Importance of Mentors and Community
Along the way, find a mentor that is willing to show you how to move up to the next level. I searched everywhere to find people with career changes, and found people who had succeeded in multiple careers and industries, which inspired me to realize that it is not only possible, but potentially a very good career move.
In fact, some of my business heroes, like Warren Buffet, have tackled multiple industries and succeeded in more than one with increasing success, using their own determination and despite many obstacles and difficulties along the way.
Even if you're being mentored by an author of a book (or a blog like this one), you can get plugged into a community of like-minded individuals who are all striving to find the way and can give you a fair warning of what lies ahead.
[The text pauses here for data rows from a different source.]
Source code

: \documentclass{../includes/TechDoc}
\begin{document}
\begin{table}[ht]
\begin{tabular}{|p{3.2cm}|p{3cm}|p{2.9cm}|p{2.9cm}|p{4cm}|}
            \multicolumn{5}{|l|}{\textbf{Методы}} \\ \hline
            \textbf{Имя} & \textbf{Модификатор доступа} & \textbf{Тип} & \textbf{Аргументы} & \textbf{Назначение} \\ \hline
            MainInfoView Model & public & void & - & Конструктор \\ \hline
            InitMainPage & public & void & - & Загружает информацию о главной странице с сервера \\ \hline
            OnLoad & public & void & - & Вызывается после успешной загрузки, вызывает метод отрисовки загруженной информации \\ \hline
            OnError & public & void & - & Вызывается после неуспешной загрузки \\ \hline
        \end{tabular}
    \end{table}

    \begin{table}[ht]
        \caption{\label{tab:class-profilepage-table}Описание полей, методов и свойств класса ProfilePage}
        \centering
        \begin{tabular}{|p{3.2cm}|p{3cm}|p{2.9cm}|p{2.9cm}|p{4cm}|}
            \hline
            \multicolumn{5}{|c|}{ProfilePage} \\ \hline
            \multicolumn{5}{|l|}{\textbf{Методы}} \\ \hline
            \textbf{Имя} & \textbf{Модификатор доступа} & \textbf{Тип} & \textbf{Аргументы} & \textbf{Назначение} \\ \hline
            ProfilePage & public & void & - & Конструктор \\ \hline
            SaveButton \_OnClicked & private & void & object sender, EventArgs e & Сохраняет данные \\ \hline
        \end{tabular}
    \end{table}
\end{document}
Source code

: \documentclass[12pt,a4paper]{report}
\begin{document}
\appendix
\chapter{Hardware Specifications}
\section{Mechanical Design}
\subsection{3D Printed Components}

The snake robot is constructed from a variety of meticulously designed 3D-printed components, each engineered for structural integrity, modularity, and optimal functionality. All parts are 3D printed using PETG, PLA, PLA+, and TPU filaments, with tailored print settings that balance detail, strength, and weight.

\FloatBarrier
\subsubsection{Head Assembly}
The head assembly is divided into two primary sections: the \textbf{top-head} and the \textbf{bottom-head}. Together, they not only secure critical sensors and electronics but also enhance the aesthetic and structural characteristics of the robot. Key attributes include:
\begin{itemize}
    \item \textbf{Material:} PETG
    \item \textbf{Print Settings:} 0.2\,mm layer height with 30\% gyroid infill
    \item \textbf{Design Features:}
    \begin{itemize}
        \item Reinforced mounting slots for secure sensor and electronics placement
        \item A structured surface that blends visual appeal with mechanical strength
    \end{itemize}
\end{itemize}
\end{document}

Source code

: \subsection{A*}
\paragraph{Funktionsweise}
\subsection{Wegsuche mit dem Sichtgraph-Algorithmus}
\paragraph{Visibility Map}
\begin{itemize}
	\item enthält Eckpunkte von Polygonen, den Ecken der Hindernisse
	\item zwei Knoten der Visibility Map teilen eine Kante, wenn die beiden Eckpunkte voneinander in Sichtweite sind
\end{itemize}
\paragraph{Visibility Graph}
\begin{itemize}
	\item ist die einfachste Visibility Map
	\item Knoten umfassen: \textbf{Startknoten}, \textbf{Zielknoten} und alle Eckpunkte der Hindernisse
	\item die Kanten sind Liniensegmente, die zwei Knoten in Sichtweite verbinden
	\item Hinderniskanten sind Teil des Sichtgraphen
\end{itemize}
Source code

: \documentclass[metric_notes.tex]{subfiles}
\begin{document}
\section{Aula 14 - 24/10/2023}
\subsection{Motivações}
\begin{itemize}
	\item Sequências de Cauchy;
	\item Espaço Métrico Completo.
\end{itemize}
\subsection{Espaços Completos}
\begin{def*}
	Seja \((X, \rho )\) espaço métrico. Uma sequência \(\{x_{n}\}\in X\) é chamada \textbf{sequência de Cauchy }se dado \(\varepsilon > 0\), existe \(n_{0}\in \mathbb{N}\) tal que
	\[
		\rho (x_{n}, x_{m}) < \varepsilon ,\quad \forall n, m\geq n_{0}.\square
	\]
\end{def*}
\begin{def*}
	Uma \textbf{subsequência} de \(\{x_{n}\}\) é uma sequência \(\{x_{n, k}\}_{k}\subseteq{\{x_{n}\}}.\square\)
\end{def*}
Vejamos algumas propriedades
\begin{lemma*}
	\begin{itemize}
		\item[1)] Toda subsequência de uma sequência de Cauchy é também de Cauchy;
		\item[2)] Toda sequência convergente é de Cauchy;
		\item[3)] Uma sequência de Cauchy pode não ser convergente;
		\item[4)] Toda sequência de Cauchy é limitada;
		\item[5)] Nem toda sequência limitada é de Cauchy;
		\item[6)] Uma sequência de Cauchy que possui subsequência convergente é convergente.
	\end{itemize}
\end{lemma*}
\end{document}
I found that forums online were an invaluable resource when trying to find a better quality of life. Like airline captains, people in prestigious jobs like investment banking were notorious for burning out within a few years and I had vowed not to jump out of the airline frying pan into a new fire. The most important advice is to ask around and research before you make the leap.
Finally, there are a multitude of resources available through non-profit organizations in your local area, with volunteers willing to train those who want to move up the ladder. Many commercial organizations have goals for diversity which they can't meet due to a lack of applicants (see this example from The PGA of America).
These are just a matter of spreading awareness of these opportunities, but the opportunities are out there!